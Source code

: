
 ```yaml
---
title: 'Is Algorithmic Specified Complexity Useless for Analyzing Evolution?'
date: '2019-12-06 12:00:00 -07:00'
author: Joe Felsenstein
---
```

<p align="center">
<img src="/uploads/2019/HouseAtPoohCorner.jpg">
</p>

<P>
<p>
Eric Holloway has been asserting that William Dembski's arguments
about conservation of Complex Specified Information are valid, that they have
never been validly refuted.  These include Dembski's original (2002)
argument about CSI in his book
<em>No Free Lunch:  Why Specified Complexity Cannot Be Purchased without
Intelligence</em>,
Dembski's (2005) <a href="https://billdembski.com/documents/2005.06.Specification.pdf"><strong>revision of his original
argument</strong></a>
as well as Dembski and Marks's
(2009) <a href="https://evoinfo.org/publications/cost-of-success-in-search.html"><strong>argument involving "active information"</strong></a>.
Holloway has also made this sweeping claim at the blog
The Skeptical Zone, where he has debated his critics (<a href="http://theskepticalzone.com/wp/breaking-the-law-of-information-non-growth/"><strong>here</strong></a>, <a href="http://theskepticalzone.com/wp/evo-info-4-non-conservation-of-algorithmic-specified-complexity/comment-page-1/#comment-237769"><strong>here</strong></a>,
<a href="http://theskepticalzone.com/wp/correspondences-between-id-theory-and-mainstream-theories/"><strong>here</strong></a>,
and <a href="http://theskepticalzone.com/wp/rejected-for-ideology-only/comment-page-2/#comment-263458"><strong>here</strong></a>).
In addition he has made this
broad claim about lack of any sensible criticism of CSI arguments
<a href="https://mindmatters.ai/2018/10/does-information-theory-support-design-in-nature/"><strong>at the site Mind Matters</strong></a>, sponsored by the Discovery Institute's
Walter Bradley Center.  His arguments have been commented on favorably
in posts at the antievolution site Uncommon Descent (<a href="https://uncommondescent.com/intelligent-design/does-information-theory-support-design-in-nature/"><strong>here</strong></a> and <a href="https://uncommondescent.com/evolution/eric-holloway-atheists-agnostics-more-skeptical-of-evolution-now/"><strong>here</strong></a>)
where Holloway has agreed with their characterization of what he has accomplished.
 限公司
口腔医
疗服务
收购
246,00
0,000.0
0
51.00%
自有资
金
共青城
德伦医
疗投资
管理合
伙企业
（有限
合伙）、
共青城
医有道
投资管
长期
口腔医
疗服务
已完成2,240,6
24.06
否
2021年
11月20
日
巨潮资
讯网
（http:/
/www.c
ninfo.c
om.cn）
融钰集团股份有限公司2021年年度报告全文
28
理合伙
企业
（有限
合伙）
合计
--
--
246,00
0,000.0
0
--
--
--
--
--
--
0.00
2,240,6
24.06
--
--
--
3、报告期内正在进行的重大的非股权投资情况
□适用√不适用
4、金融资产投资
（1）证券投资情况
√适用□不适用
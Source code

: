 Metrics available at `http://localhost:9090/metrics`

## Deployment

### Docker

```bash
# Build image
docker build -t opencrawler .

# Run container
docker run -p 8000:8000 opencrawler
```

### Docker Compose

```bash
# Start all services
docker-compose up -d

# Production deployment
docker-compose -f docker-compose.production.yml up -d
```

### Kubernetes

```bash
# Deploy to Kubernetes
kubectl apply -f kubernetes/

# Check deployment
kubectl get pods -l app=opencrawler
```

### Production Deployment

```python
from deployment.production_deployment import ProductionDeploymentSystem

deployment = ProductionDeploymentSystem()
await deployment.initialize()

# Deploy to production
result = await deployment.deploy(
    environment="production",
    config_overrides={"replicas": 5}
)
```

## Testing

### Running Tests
§
(Exercise goal) Counting only lines above that contain the string "original", report how many there are and write nothing further.

(Output of the exercise) 2